■ **TASK STATEMENT**:
What you give back must match the data exactly, minus the pictures.

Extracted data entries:
_ _ _ _
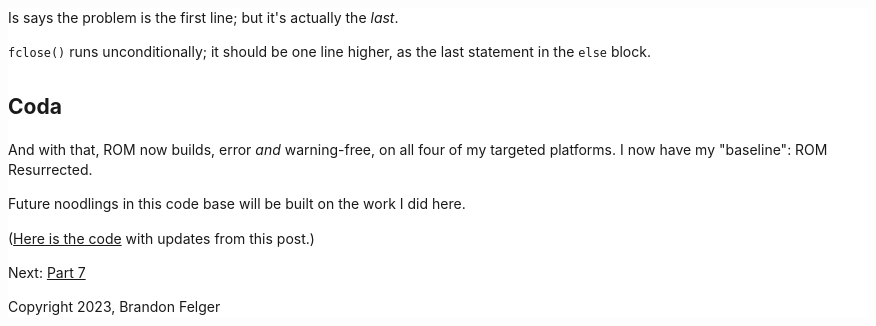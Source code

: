 Is says the problem is the first line; but it's actually the _last_.

`fclose()` runs unconditionally; it should be one line higher, as the last statement in the `else` block.

## Coda

And with that, ROM now builds, error _and_ warning-free, on all four of my targeted platforms. I now have my "baseline": ROM Resurrected.

Future noodlings in this code base will be built on the work I did here.

([Here is the code](https://github.com/bfelger/Mud98/tree/ac968f668dd3f5c96eee55d6e855641d6a8ba496) with updates from this post.)

Next: [Part 7](pt-7-testing)

Copyright 2023, Brandon Felger
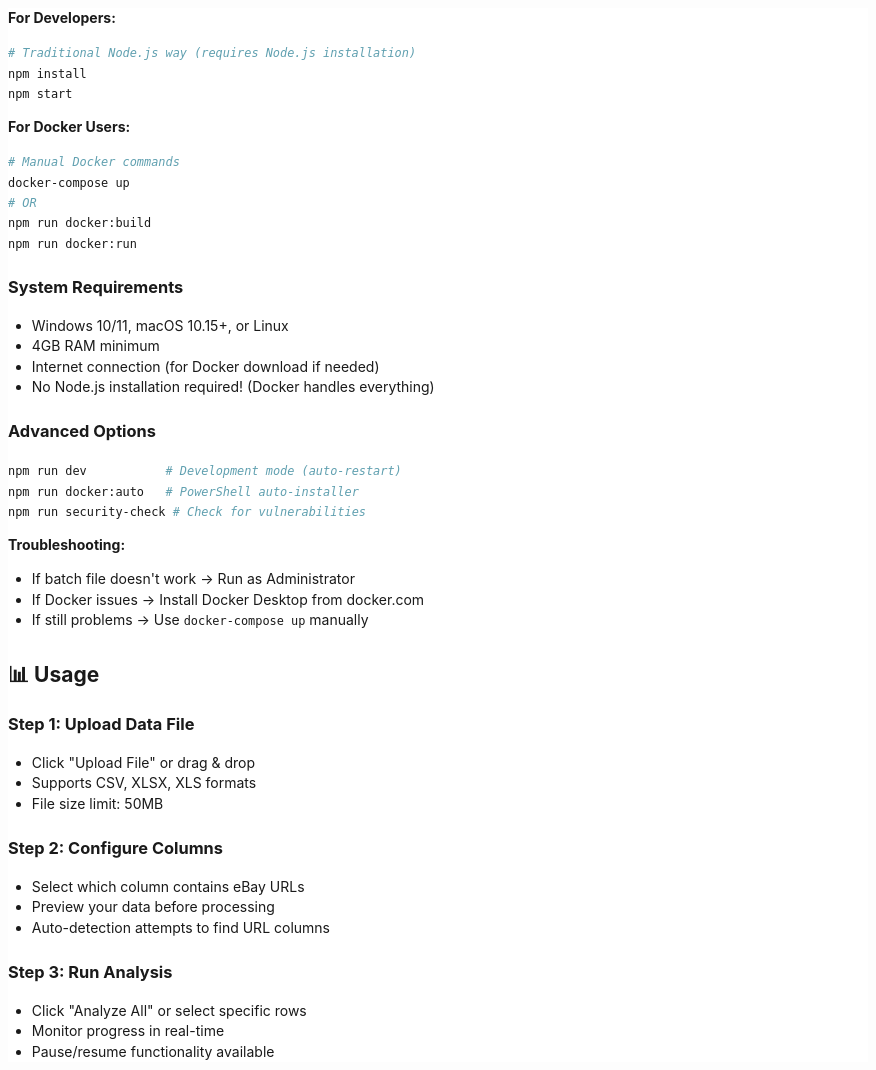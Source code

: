 **For Developers:**
```bash
# Traditional Node.js way (requires Node.js installation)
npm install
npm start
```

**For Docker Users:**
```bash
# Manual Docker commands
docker-compose up
# OR
npm run docker:build
npm run docker:run
```

### System Requirements
- Windows 10/11, macOS 10.15+, or Linux
- 4GB RAM minimum  
- Internet connection (for Docker download if needed)
- No Node.js installation required! (Docker handles everything)

### Advanced Options

```bash
npm run dev           # Development mode (auto-restart)
npm run docker:auto   # PowerShell auto-installer
npm run security-check # Check for vulnerabilities
```

**Troubleshooting:**
- If batch file doesn't work → Run as Administrator
- If Docker issues → Install Docker Desktop from docker.com
- If still problems → Use `docker-compose up` manually

## 📊 Usage

### Step 1: Upload Data File
- Click "Upload File" or drag & drop
- Supports CSV, XLSX, XLS formats
- File size limit: 50MB

### Step 2: Configure Columns
- Select which column contains eBay URLs
- Preview your data before processing
- Auto-detection attempts to find URL columns

### Step 3: Run Analysis  
- Click "Analyze All" or select specific rows
- Monitor progress in real-time
- Pause/resume functionality available
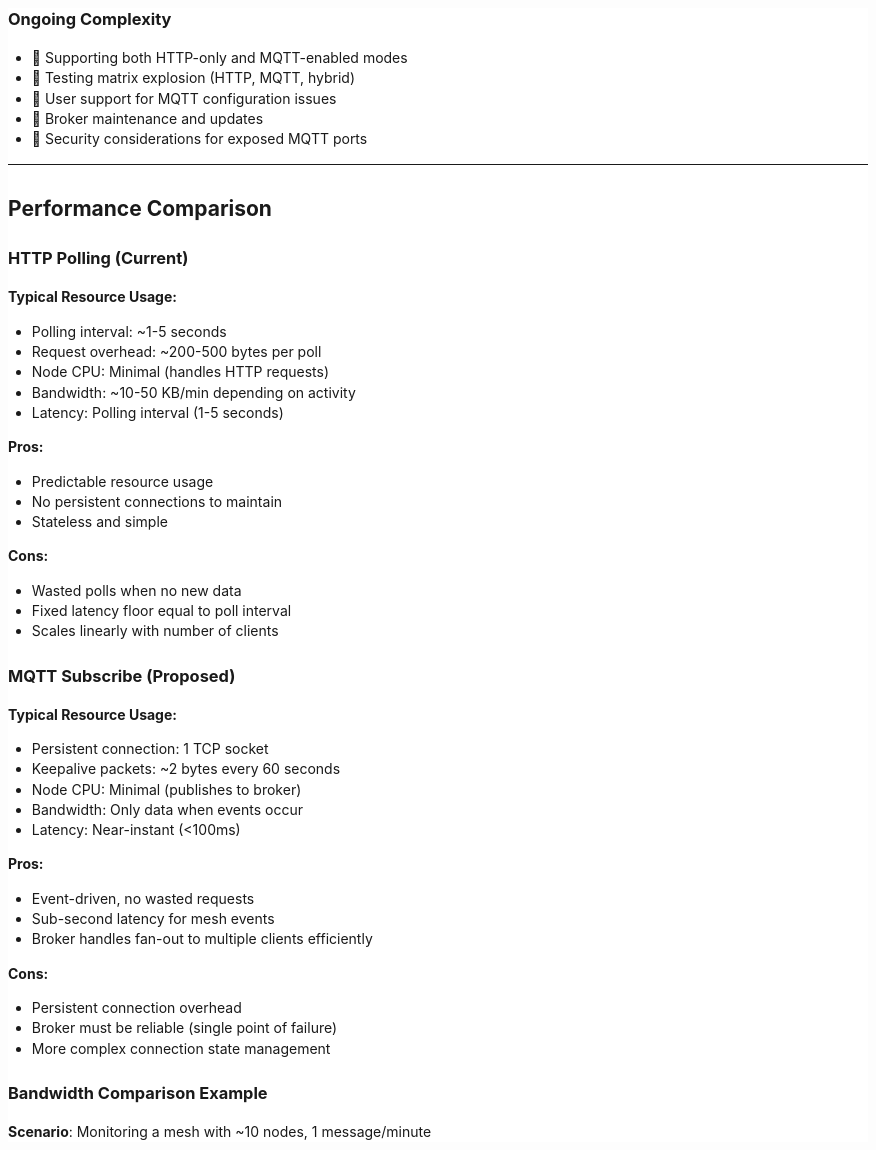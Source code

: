### Ongoing Complexity
- 🔄 Supporting both HTTP-only and MQTT-enabled modes
- 🔄 Testing matrix explosion (HTTP, MQTT, hybrid)
- 🔄 User support for MQTT configuration issues
- 🔄 Broker maintenance and updates
- 🔄 Security considerations for exposed MQTT ports

---

## Performance Comparison

### HTTP Polling (Current)

**Typical Resource Usage:**
- Polling interval: ~1-5 seconds
- Request overhead: ~200-500 bytes per poll
- Node CPU: Minimal (handles HTTP requests)
- Bandwidth: ~10-50 KB/min depending on activity
- Latency: Polling interval (1-5 seconds)

**Pros:**
- Predictable resource usage
- No persistent connections to maintain
- Stateless and simple

**Cons:**
- Wasted polls when no new data
- Fixed latency floor equal to poll interval
- Scales linearly with number of clients

### MQTT Subscribe (Proposed)

**Typical Resource Usage:**
- Persistent connection: 1 TCP socket
- Keepalive packets: ~2 bytes every 60 seconds
- Node CPU: Minimal (publishes to broker)
- Bandwidth: Only data when events occur
- Latency: Near-instant (<100ms)

**Pros:**
- Event-driven, no wasted requests
- Sub-second latency for mesh events
- Broker handles fan-out to multiple clients efficiently

**Cons:**
- Persistent connection overhead
- Broker must be reliable (single point of failure)
- More complex connection state management

### Bandwidth Comparison Example

**Scenario**: Monitoring a mesh with ~10 nodes, 1 message/minute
_ _ _ _
■ **SOLUTION TO THIS TASK**:
Source code

: Is says the problem is the first line; but it's actually the _last_.

`fclose()` runs unconditionally; it should be one line higher, as the last statement in the `else` block.

## Coda

And with that, ROM now builds, error _and_ warning-free, on all four of my targeted platforms. I now have my "baseline": ROM Resurrected.

Future noodlings in this code base will be built on the work I did here.

([Here is the code](https://github.com/bfelger/Mud98/tree/ac968f668dd3f5c96eee55d6e855641d6a8ba496) with updates from this post.)

Next: [Part 7](pt-7-testing)

Copyright 2023, Brandon Felger
Source code

: **For Developers:**
```bash
# Traditional Node.js way (requires Node.js installation)
npm install
npm start
```

**For Docker Users:**
```bash
# Manual Docker commands
docker-compose up
# OR
npm run docker:build
npm run docker:run
```

### System Requirements
- Windows 10/11, macOS 10.15+, or Linux
- 4GB RAM minimum  
- Internet connection (for Docker download if needed)
- No Node.js installation required! (Docker handles everything)

### Advanced Options

```bash
npm run dev           # Development mode (auto-restart)
npm run docker:auto   # PowerShell auto-installer
npm run security-check # Check for vulnerabilities
```

**Troubleshooting:**
- If batch file doesn't work → Run as Administrator
- If Docker issues → Install Docker Desktop from docker.com
- If still problems → Use `docker-compose up` manually

## 📊 Usage

### Step 1: Upload Data File
- Click "Upload File" or drag & drop
- Supports CSV, XLSX, XLS formats
- File size limit: 50MB

### Step 2: Configure Columns
- Select which column contains eBay URLs
- Preview your data before processing
- Auto-detection attempts to find URL columns

### Step 3: Run Analysis  
- Click "Analyze All" or select specific rows
- Monitor progress in real-time
- Pause/resume functionality available
Source code

:### Ongoing Complexity
- 🔄 Supporting both HTTP-only and MQTT-enabled modes
- 🔄 Testing matrix explosion (HTTP, MQTT, hybrid)
- 🔄 User support for MQTT configuration issues
- 🔄 Broker maintenance and updates
- 🔄 Security considerations for exposed MQTT ports

---

## Performance Comparison

### HTTP Polling (Current)

**Typical Resource Usage:**
- Polling interval: ~1-5 seconds
- Request overhead: ~200-500 bytes per poll
- Node CPU: Minimal (handles HTTP requests)
- Bandwidth: ~10-50 KB/min depending on activity
- Latency: Polling interval (1-5 seconds)

**Pros:**
- Predictable resource usage
- No persistent connections to maintain
- Stateless and simple

**Cons:**
- Wasted polls when no new data
- Fixed latency floor equal to poll interval
- Scales linearly with number of clients

### MQTT Subscribe (Proposed)

**Typical Resource Usage:**
- Persistent connection: 1 TCP socket
- Keepalive packets: ~2 bytes every 60 seconds
- Node CPU: Minimal (publishes to broker)
- Bandwidth: Only data when events occur
- Latency: Near-instant (<100ms)

**Pros:**
- Event-driven, no wasted requests
- Sub-second latency for mesh events
- Broker handles fan-out to multiple clients efficiently

**Cons:**
- Persistent connection overhead
- Broker must be reliable (single point of failure)
- More complex connection state management

### Bandwidth Comparison Example

**Scenario**: Monitoring a mesh with ~10 nodes, 1 message/minute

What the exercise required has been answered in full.